Nik Nanos is The Globe and Mail's pollster and chairman of Nanos Research.
The current conversation about Canadian values and immigration triggered by Conservative leadership candidate Kellie Leitch could be seen as a fight for the heart of the Conservative tribe in Canada. The debate represents both an opportunity for the Tories to remake themselves and a dangerous risk that the party may ultimately be cast into the political wilderness.
There are a number of cautionary observations one should take to heart.
First, whether you loved or did not love Stephen Harper, the core of his winning franchise as the leader of the Conservatives was to advance the Tories as the best managers of tax dollars and as the party that believed in less government.
The base was predicated on the common values held by former Reformers and former Progressive Conservatives – that they could agree on the importance of fiscal prudence of the state and focus on the economy. That being the base, engaging on social issues and issues related to ethnicity was not a core political driver but an additional element to bring the Conservatives into winning and majority territory on election day.
The key takeaway was that with a base of voters committed to the economy, Mr. Harper and his team reached out to a diversity of ethnic and cultural groups, which helped him form his winning coalition. His most successful election in 2011 was where he activated both fiscal conservatives and new Canadians.
The caution for the Conservatives is that a leadership bid focused on issues of race, ethnicity and what makes for a Canadian misses the point of what Canadians usually associate with the Conservatives – controlling taxes, smaller government and working to create jobs. This is akin to McDonald's taking hamburgers off the menu and focusing on salads. Salads are not part of its core promise to customers. The risk for the Conservatives is that a leadership race not focused on the economy vacates the issues playing field and cedes a strategic advantage to the Liberals.

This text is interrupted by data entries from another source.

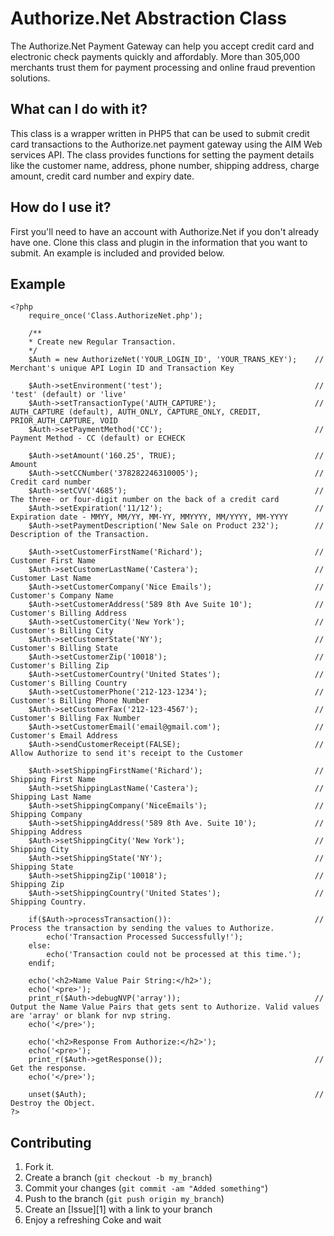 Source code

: Authorize.Net Abstraction Class
=============

The Authorize.Net  Payment Gateway can help you accept credit card and electronic check payments quickly
and affordably. More than 305,000 merchants trust them for payment processing and online fraud prevention solutions.

What can I do with it?
-----------
This class is a wrapper written in PHP5 that can be used to submit credit card transactions to the Authorize.net 
payment gateway using the AIM Web services API. The class provides functions for setting the payment details like 
the customer name, address, phone number, shipping address, charge amount, credit card number and expiry date.

How do I use it?
-----------
First you'll need to have an account with Authorize.Net if you don't already have one. Clone this class and 
plugin in the information that you want to submit. An example is included and provided below.


Example
-----------
    <?php
        require_once('Class.AuthorizeNet.php');

        /** 
        * Create new Regular Transaction.
        */
        $Auth = new AuthorizeNet('YOUR_LOGIN_ID', 'YOUR_TRANS_KEY');    // Merchant's unique API Login ID and Transaction Key

        $Auth->setEnvironment('test');                                  // 'test' (default) or 'live'
        $Auth->setTransactionType('AUTH_CAPTURE');                      // AUTH_CAPTURE (default), AUTH_ONLY, CAPTURE_ONLY, CREDIT, PRIOR_AUTH_CAPTURE, VOID
        $Auth->setPaymentMethod('CC');                                  // Payment Method - CC (default) or ECHECK

        $Auth->setAmount('160.25', TRUE);                               // Amount
        $Auth->setCCNumber('378282246310005');                          // Credit card number
        $Auth->setCVV('4685');                                          // The three- or four-digit number on the back of a credit card
        $Auth->setExpiration('11/12');                                  // Expiration date - MMYY, MM/YY, MM-YY, MMYYYY, MM/YYYY, MM-YYYY
        $Auth->setPaymentDescription('New Sale on Product 232');        // Description of the Transaction.

        $Auth->setCustomerFirstName('Richard');                         // Customer First Name
        $Auth->setCustomerLastName('Castera');                          // Customer Last Name
        $Auth->setCustomerCompany('Nice Emails');                       // Customer's Company Name
        $Auth->setCustomerAddress('589 8th Ave Suite 10');              // Customer's Billing Address
        $Auth->setCustomerCity('New York');                             // Customer's Billing City
        $Auth->setCustomerState('NY');                                  // Customer's Billing State
        $Auth->setCustomerZip('10018');                                 // Customer's Billing Zip
        $Auth->setCustomerCountry('United States');                     // Customer's Billing Country
        $Auth->setCustomerPhone('212-123-1234');                        // Customer's Billing Phone Number
        $Auth->setCustomerFax('212-123-4567');                          // Customer's Billing Fax Number
        $Auth->setCustomerEmail('email@gmail.com');                     // Customer's Email Address
        $Auth->sendCustomerReceipt(FALSE);                              // Allow Authorize to send it's receipt to the Customer

        $Auth->setShippingFirstName('Richard');                         // Shipping First Name
        $Auth->setShippingLastName('Castera');                          // Shipping Last Name
        $Auth->setShippingCompany('NiceEmails');                        // Shipping Company
        $Auth->setShippingAddress('589 8th Ave. Suite 10');             // Shipping Address
        $Auth->setShippingCity('New York');                             // Shipping City 
        $Auth->setShippingState('NY');                                  // Shipping State
        $Auth->setShippingZip('10018');                                 // Shipping Zip
        $Auth->setShippingCountry('United States');                     // Shipping Country.

        if($Auth->processTransaction()):                                // Process the transaction by sending the values to Authorize.
            echo('Transaction Processed Successfully!');
        else:
            echo('Transaction could not be processed at this time.');
        endif;

        echo('<h2>Name Value Pair String:</h2>');
        echo('<pre>'); 
        print_r($Auth->debugNVP('array'));                              // Output the Name Value Pairs that gets sent to Authorize. Valid values are 'array' or blank for nvp string.
        echo('</pre>');

        echo('<h2>Response From Authorize:</h2>');
        echo('<pre>'); 
        print_r($Auth->getResponse());                                  // Get the response.
        echo('</pre>');

        unset($Auth);                                                   // Destroy the Object.
    ?>


Contributing
------------

1. Fork it.
2. Create a branch (`git checkout -b my_branch`)
3. Commit your changes (`git commit -am "Added something"`)
4. Push to the branch (`git push origin my_branch`)
5. Create an [Issue][1] with a link to your branch
6. Enjoy a refreshing Coke and wait
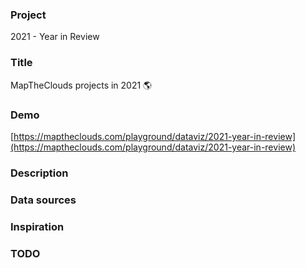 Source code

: ### Project

2021 - Year in Review

### Title

MapTheClouds projects in 2021 🌎

### Demo

[https://maptheclouds.com/playground/dataviz/2021-year-in-review](https://maptheclouds.com/playground/dataviz/2021-year-in-review)

### Description

### Data sources

### Inspiration

### TODO


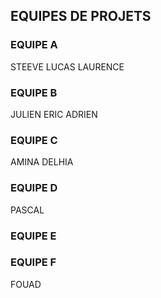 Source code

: ## EQUIPES DE PROJETS


### EQUIPE A

STEEVE
LUCAS
LAURENCE

### EQUIPE B

JULIEN
ERIC
ADRIEN

### EQUIPE C

AMINA
DELHIA

### EQUIPE D

PASCAL

### EQUIPE E


### EQUIPE F

FOUAD


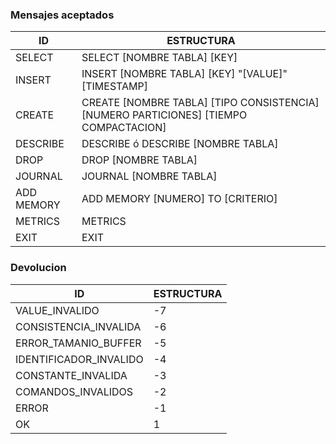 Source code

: ### Mensajes aceptados

| ID | ESTRUCTURA |
| ------ | ------ |
| SELECT | SELECT [NOMBRE TABLA] [KEY] |
| INSERT | INSERT [NOMBRE TABLA] [KEY] "[VALUE]" [TIMESTAMP] |
| CREATE | CREATE [NOMBRE TABLA] [TIPO CONSISTENCIA] [NUMERO PARTICIONES] [TIEMPO COMPACTACION] |
| DESCRIBE | DESCRIBE  ó  DESCRIBE [NOMBRE TABLA] |
| DROP | DROP [NOMBRE TABLA] |
| JOURNAL | JOURNAL [NOMBRE TABLA] |
| ADD MEMORY | ADD MEMORY [NUMERO] TO [CRITERIO] |
| METRICS | METRICS |
| EXIT | EXIT |

### Devolucion

| ID | ESTRUCTURA |
| ------ | ------ |
| VALUE_INVALIDO | -7 |
| CONSISTENCIA_INVALIDA | -6 |
| ERROR_TAMANIO_BUFFER | -5 |
| IDENTIFICADOR_INVALIDO | -4 |
| CONSTANTE_INVALIDA | -3 |
| COMANDOS_INVALIDOS | -2 |
| ERROR | -1 |
| OK | 1 |
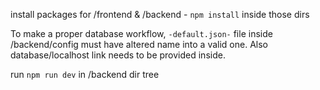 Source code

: install packages for /frontend & /backend - `npm install` inside those dirs

To make a proper database workflow, `-default.json-` file inside /backend/config must have altered name into a valid one. Also database/localhost link needs to be provided inside.

run `npm run dev` in /backend dir tree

The second cautionary observation relates to the unravelling of the winning Conservative coalition. The Harper Tories sought to win elections without significant support from Quebec and wanted to reshape Canada as a two-party state with the Conservatives as one of the two parties. Mr. Harper was successful at winning elections without major support from Quebec. The twist is that the Liberals have become closer to realizing a two-party state, as they squeezed out the New Democrats last year to sweep up the progressive vote in Canada.
A contentious leadership race dividing Progressive Conservatives from Reform Conservatives over identity politics could unravel the coalition that kept the Conservatives in power for almost a decade. Before the party can have a hope of challenging the Liberals, the Conservatives must first be united.
One could argue that the unravelling of the Conservative winning alliance happened in the 2015 federal election. As soon as Mr. Harper lost the advantage on economic stewardship, his veering into identity politics with snitch lines for barbaric cultural practices snapped the Conservative advantage.
Some polls may suggest that today's Conservatives are okay with identity politics, but the reality is that Conservative support today only sits at one in four Canadians – a far cry from the Tory glory days under Mr. Harper. To say Conservatives are okay with identity politics today is to say that what is left of the Conservative coalition in the wake of defeat and setback is in truth okay with identity politics.
Perhaps the lesson is that if a party veers away from its strength, it risks voter abandonment and even potential division in the long run.